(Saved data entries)
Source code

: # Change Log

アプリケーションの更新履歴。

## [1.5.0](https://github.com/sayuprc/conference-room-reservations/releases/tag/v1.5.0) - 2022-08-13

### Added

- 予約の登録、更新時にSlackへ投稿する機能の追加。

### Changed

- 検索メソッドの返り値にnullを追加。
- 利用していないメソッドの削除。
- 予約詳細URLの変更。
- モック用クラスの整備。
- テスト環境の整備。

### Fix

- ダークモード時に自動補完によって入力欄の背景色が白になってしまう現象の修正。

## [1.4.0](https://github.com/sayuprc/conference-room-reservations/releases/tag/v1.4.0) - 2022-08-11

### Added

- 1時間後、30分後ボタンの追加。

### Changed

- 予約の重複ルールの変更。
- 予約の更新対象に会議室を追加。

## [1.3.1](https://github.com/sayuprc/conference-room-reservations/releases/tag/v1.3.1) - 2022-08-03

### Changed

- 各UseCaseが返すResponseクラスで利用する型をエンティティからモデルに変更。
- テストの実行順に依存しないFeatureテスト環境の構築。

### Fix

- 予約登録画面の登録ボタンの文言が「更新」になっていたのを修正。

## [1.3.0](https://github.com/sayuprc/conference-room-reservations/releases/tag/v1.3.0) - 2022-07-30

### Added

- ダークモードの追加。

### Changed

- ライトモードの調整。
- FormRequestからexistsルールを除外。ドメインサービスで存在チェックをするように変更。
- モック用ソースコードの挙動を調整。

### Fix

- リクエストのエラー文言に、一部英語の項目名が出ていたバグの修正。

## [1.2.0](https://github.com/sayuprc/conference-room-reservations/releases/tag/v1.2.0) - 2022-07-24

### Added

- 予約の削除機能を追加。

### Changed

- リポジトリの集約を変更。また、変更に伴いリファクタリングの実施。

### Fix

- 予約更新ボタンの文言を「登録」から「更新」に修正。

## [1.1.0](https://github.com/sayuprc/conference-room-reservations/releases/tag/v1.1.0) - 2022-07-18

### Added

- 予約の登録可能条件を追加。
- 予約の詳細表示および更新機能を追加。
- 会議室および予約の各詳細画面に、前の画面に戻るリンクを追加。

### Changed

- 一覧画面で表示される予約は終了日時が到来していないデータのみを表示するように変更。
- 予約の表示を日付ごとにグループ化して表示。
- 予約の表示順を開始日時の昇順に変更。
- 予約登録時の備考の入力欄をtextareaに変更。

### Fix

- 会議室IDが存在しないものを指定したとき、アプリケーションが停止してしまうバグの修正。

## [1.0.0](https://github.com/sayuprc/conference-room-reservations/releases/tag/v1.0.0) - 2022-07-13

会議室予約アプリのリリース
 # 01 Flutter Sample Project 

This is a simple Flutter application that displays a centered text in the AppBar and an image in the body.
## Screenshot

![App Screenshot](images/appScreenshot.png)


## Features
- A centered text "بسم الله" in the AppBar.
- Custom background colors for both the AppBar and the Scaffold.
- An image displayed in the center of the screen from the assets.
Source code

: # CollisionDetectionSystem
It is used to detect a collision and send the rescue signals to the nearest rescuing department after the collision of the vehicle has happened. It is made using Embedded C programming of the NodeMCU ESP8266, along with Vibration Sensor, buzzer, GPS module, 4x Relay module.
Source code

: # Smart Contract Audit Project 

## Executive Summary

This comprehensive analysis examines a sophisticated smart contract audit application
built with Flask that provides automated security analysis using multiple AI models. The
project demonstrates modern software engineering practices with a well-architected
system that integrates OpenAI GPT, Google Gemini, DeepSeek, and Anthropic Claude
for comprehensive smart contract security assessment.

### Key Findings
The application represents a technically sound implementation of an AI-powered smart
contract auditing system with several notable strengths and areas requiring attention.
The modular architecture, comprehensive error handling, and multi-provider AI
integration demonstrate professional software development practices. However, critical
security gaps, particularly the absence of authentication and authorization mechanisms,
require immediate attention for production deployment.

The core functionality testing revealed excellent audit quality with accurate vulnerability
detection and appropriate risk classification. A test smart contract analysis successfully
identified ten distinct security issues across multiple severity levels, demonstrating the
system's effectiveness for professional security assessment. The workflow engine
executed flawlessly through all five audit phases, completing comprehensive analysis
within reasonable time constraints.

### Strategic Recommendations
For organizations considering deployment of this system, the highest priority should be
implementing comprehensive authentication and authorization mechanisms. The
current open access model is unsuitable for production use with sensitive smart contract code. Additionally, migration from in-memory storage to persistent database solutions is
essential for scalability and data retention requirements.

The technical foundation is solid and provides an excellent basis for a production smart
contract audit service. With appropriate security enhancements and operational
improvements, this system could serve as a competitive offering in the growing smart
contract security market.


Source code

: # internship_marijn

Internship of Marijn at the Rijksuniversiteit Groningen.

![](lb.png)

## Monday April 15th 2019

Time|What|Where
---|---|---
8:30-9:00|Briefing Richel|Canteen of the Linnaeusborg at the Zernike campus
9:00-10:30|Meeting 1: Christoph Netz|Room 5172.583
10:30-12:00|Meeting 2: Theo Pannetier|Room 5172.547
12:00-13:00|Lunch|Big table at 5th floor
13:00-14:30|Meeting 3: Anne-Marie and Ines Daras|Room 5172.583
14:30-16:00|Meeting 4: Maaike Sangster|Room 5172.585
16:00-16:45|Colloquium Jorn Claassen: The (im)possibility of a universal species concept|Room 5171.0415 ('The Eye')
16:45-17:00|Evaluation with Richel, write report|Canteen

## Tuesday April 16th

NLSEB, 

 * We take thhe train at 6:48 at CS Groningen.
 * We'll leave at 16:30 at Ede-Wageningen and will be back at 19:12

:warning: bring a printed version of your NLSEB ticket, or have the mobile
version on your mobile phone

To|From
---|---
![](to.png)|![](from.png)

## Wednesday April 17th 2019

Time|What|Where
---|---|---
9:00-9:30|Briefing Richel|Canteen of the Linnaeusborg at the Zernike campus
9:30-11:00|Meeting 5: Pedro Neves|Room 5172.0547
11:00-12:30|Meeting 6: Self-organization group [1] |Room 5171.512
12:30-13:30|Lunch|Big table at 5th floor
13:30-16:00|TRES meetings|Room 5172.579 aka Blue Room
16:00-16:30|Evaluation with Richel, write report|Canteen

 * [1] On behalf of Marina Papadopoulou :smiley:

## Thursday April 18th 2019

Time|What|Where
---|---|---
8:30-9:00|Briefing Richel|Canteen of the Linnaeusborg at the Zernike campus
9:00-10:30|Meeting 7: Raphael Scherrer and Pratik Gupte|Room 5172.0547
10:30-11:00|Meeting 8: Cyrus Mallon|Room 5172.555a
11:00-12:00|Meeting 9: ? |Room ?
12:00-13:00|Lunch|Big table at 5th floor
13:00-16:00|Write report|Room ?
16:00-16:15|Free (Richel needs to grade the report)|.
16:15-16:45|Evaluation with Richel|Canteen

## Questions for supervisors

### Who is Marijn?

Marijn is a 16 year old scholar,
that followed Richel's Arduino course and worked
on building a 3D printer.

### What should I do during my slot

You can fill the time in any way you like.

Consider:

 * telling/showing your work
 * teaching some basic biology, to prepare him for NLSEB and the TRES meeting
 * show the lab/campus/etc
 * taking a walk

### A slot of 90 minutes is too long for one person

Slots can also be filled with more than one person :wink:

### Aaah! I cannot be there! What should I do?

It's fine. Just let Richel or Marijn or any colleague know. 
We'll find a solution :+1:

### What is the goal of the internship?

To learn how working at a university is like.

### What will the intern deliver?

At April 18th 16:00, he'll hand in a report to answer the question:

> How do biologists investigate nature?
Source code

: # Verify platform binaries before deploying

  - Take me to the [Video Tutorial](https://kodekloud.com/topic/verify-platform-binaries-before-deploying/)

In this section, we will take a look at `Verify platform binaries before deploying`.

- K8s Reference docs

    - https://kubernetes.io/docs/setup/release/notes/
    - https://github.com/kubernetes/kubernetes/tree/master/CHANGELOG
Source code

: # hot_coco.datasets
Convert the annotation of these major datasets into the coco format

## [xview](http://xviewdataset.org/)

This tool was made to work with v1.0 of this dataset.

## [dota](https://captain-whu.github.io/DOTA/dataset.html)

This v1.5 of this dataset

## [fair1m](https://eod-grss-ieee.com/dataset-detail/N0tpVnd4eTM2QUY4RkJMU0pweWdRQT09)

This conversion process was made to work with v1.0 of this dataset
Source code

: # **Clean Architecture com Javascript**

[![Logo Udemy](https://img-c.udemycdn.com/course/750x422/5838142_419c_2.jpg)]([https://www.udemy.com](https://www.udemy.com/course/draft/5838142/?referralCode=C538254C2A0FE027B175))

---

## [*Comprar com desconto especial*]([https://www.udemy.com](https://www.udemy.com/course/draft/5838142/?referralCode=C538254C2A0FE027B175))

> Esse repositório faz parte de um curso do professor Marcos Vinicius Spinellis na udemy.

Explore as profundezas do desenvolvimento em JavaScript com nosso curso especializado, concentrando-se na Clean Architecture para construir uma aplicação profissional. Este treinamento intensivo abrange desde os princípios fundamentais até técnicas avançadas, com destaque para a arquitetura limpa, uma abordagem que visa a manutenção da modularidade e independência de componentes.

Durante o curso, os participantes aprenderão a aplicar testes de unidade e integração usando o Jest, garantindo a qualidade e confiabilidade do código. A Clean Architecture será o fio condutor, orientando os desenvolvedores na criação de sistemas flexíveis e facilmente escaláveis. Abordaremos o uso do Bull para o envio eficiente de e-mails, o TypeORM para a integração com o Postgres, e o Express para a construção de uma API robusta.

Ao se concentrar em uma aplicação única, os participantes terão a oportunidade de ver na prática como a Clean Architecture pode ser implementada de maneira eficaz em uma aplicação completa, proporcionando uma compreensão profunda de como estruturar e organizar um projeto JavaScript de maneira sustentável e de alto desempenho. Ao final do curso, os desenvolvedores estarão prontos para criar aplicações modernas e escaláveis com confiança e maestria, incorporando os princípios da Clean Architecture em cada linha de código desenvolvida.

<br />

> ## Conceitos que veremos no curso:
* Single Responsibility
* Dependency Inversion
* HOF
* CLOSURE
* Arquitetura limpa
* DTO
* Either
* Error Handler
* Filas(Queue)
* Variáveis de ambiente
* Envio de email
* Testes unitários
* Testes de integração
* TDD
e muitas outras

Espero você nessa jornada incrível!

Aim of the task
Go over the data and return every line that includes the word "AppBar".

Exercise result
This is a simple Flutter application that displays a centered text in the AppBar and an image in the body.
- A centered text "بسم الله" in the AppBar.
- Custom background colors for both the AppBar and the Scaffold.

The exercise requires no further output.